1

I'm monitoring Sun hardware using SNMP to gather information from the LOM card. One of the datapoints I'm monitoring is a voltage status MIB which alerts if any of the internal voltages becomes too high or low - with the thresholds being set, presumably, by Sun at the time of manufacture. These trigger with surprising frequency - is this anything to worry about?

Jon Topper
  • 802
  • 9
  • 17
  • What model of hardware is this on? Additionally, is the LOM logging the errors in addition to your SNMP monitoring in the internal event log? – Luke Jul 06 '09 at 15:22
  • These are SunFire X2100 and X2200 machines. Nothing logged in the event log on these LOMs. – Jon Topper Jul 06 '09 at 17:26

3 Answers3

1

We experienced the same thing. Apparently it is nothing to worry about. The voltages vary as the on-board battery backup charges and discharges.

A word about Sun LOM's, the firmware on some models has been updated monthly for years on end. Obviously they update them for a reason. If you haven't already, it might pay you to download the latest and greatest.

kmarsh
  • 3,103
  • 15
  • 22
  • Which on-board battery are we talking about here? – Jon Topper Jul 06 '09 at 17:27
  • Sorry, I was thinking of the Sun StorEdge. Most LOM's just have a small watch type battery. The firmware updates are still fast and furious and the snmp voltage alerts spurious, though. – kmarsh Jul 07 '09 at 01:49
1

I had to manage a bunch of Sun XFire servers and ran into similar issues. When purchased, these servers had the embedded Lights out Manager (eLOM), and after upgrading to integrated Lights out Manager (iLOM), many of these issues were resolved, and much functionality was added. The naming differences are confusing, but I would definitely reccommend upgrading to the latest and greatest firmware for LOM and BIOS if you can afford the downtime.

Chris
  • 131
  • 1
1

There are multiple thresholds within the system, so it may be worth investigating which thresholds you're seeing exceeded.
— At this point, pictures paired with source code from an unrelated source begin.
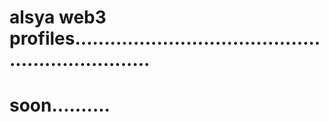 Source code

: # alsya web3 profiles..................................................................
# soon..........
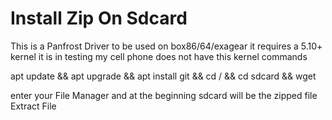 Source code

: # Install Zip On Sdcard
This is a Panfrost Driver to be used on box86/64/exagear it requires a 5.10+ kernel it is in testing my cell phone does not have this kernel
commands 

apt update && apt upgrade && apt install git &&
cd / && cd sdcard && wget  


enter your File Manager and at the beginning sdcard will be the zipped file Extract File 
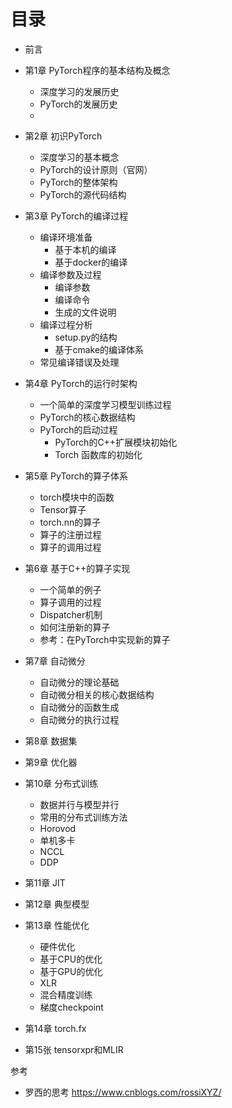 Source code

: 
# 目录

- 前言
- 第1章 PyTorch程序的基本结构及概念
    - 深度学习的发展历史
    - PyTorch的发展历史
    - 
- 第2章 初识PyTorch
    - 深度学习的基本概念
    - PyTorch的设计原则（官网）
    - PyTorch的整体架构
    - PyTorch的源代码结构
    
- 第3章 PyTorch的编译过程
    - 编译环境准备
        - 基于本机的编译
        - 基于docker的编译
    - 编译参数及过程
        - 编译参数
        - 编译命令
        - 生成的文件说明
    - 编译过程分析
        - setup.py的结构
        - 基于cmake的编译体系
    - 常见编译错误及处理
- 第4章 PyTorch的运行时架构
    - 一个简单的深度学习模型训练过程
    - PyTorch的核心数据结构
    - PyTorch的启动过程
        - PyTorch的C++扩展模块初始化
        - Torch 函数库的初始化
- 第5章 PyTorch的算子体系
    - torch模块中的函数
    - Tensor算子
    - torch.nn的算子
    - 算子的注册过程
    - 算子的调用过程
- 第6章 基于C++的算子实现
    - 一个简单的例子
    - 算子调用的过程
    - Dispatcher机制
    - 如何注册新的算子
    - 参考：在PyTorch中实现新的算子
- 第7章 自动微分
    - 自动微分的理论基础
    - 自动微分相关的核心数据结构
    - 自动微分的函数生成
    - 自动微分的执行过程
- 第8章 数据集
- 第9章 优化器
- 第10章 分布式训练
    - 数据并行与模型并行
    - 常用的分布式训练方法
    - Horovod
    - 单机多卡
    - NCCL
    - DDP
- 第11章 JIT
- 第12章 典型模型
- 第13章 性能优化
    - 硬件优化
    - 基于CPU的优化
    - 基于GPU的优化
    - XLR
    - 混合精度训练
    - 梯度checkpoint
- 第14章 torch.fx
- 第15张 tensorxpr和MLIR



参考
- 罗西的思考 https://www.cnblogs.com/rossiXYZ/
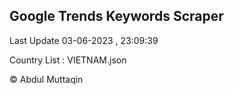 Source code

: 

## Google Trends Keywords Scraper 
 
Last Update 03-06-2023 , 23:09:39

Country List :
VIETNAM.json



© Abdul Muttaqin 
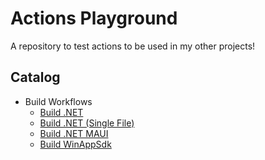 # Actions Playground

A repository to test actions to be used in my other projects!

## Catalog

- Build Workflows
  - [Build .NET](.github/workflows/build-dotnet.yml)
  - [Build .NET (Single File)](.github/workflows/build-dotnet-singlefile.yml)
  - [Build .NET MAUI](.github/workflows/build-maui.yml)
  - [Build WinAppSdk](.github/workflows/build-winappsdk.yml) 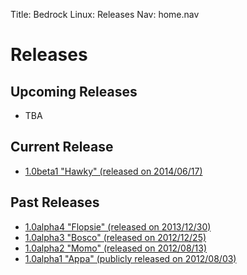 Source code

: Title: Bedrock Linux: Releases
Nav:   home.nav

Releases
========

Upcoming Releases
-----------------

- TBA

Current Release
---------------

- [1.0beta1 "Hawky" (released on 2014/06/17)](1.0beta1/)

Past Releases
-------------

- [1.0alpha4 "Flopsie" (released on 2013/12/30)](1.0alpha4/)
- [1.0alpha3 "Bosco" (released on 2012/12/25)](1.0alpha3/)
- [1.0alpha2 "Momo" (released on 2012/08/13)](1.0alpha2/)
- [1.0alpha1 "Appa" (publicly released on 2012/08/03)](1.0alpha1/)
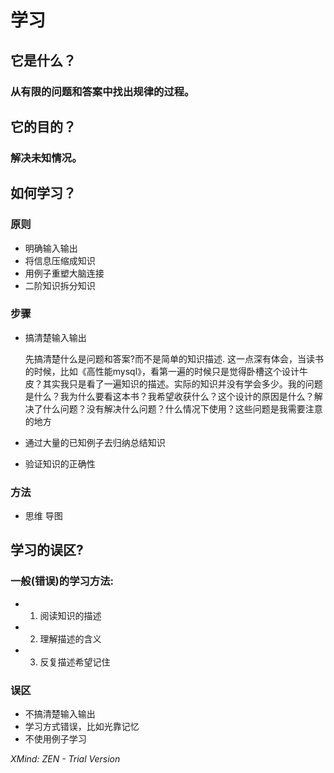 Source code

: # 学习

## 它是什么？

### 从有限的问题和答案中找出规律的过程。

## 它的目的？

### 解决未知情况。

## 如何学习？

### 原则

- 明确输入输出
- 将信息压缩成知识
- 用例子重塑大脑连接
- 二阶知识拆分知识

### 步骤

- 搞清楚输入输出

  先搞清楚什么是问题和答案?而不是简单的知识描述.
  这一点深有体会，当读书的时候，比如《高性能mysql》，看第一遍的时候只是觉得卧槽这个设计牛皮？其实我只是看了一遍知识的描述。实际的知识并没有学会多少。我的问题是什么？我为什么要看这本书？我希望收获什么？这个设计的原因是什么？解决了什么问题？没有解决什么问题？什么情况下使用？这些问题是我需要注意的地方

- 通过大量的已知例子去归纳总结知识
- 验证知识的正确性

### 方法

- 思维 导图

## 学习的误区?

### 一般(错误)的学习方法:

- 1. 阅读知识的描述
- 2. 理解描述的含义
- 3. 反复描述希望记住

### 误区

- 不搞清楚输入输出
- 学习方式错误，比如光靠记忆
- 不使用例子学习

*XMind: ZEN - Trial Version* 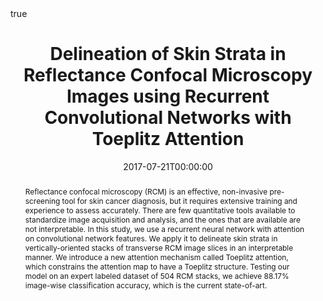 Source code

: ---
title: "Delineation of Skin Strata in Reflectance Confocal Microscopy Images using Recurrent Convolutional Networks with Toeplitz Attention"
date: 2017-07-21T00:00:00

# Authors. Comma separated list, e.g. `["Bob Smith", "David Jones"]`.
authors:
- admin
- Kivanc Kose
- Jaume Coll-Font
- Christi Alessi-Fox
- Dana H. Brooks
- Jennifer Dy
- Milind Rajadhyaksha


# Publication type.
# Legend:
# 0: Uncategorized
# 1: Conference paper
# 2: Journal article
# 3: Preprint / Working Paper
# 4: Report
# 5: Book
# 6: Book section
# 7: Thesis
# 8: Patent
publication_types: ["1"]

# Publication name and optional abbreviated version.
publication: "In *Machine learning for Health (ML4H) Workshop at NIPS 2017*"
publication_short: "In *ML4H*"

# Abstract and optional shortened version.
abstract: "Reflectance confocal microscopy (RCM) is an effective, non-invasive pre-screening tool for skin cancer diagnosis, but it requires extensive training and experience to assess accurately. There are few quantitative tools available to standardize image acquisition and analysis, and the ones that are available are not interpretable. In this study, we use a recurrent neural network with attention on convolutional network features. We apply it to delineate skin strata in vertically-oriented stacks of transverse RCM image slices in an interpretable manner. We introduce a new attention mechanism called Toeplitz attention, which constrains the attention map to have a Toeplitz structure. Testing our model on an expert labeled dataset of 504 RCM stacks, we achieve 88.17% image-wise classification accuracy, which is the current state-of-art."

# Featured image thumbnail (optional)
image_preview: ""

# Is this a selected publication? (true/false)
selected: false

# Projects (optional).
#   Associate this publication with one or more of your projects.
#   Simply enter the filename (excluding '.md') of your project file in `content/project/`.
# projects: []

# Tags (optional).
#   Set `tags: []` for no tags, or use the form `tags: ["A Tag", "Another Tag"]` for one or more tags.
tags: ["RCM"]

# Links (optional).
url_pdf: ""
url_preprint: "https://arxiv.org/abs/1712.00192"
url_code: ""
url_dataset: ""
url_project: ""
url_slides: ""
url_video: ""
url_poster: "https://drive.google.com/open?id=18BbzDk-OoXmqUCqPnqF2xAWJqeF_KOdO"
url_source: ""

# Custom links (optional).
#   Uncomment line below to enable. For multiple links, use the form `[{...}, {...}, {...}]`.
#url_custom: [{name: "Custom Link", url: "http://example.org"}]

# Does the content use math formatting?
math: true

# Does the content use source code highlighting?
highlight: true

# Featured image
# Place your image in the `static/img/` folder and reference its filename below, e.g. `image: "example.jpg"`.
header:
  image: "banners/dej-attention.png"
  caption: "(Left to right) Maps for Global attention, Toeplitz Attention (D=7), Toeplitz Attention (D=1), Toeplitz Attention (D=0)"

---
Looking at a status dump from a X4200, I see upper/lower_noncritical_threshold, upper/lower_critical_threshold, and upper/lower_nonrecov_threshold. Given the LOM not logging the error, I'd suspect you may be looking at a query which is showing things hitting the noncritical limits. For transients into that range, it's probably not anything to worry about.

I'll also second the other answers about firmware updates. There have been significant ILOM and BIOS updates since the X4x00s came out, and I'd suspect the X2x00s have updates as well.

Jeremy M
  • 819
  • 4
  • 10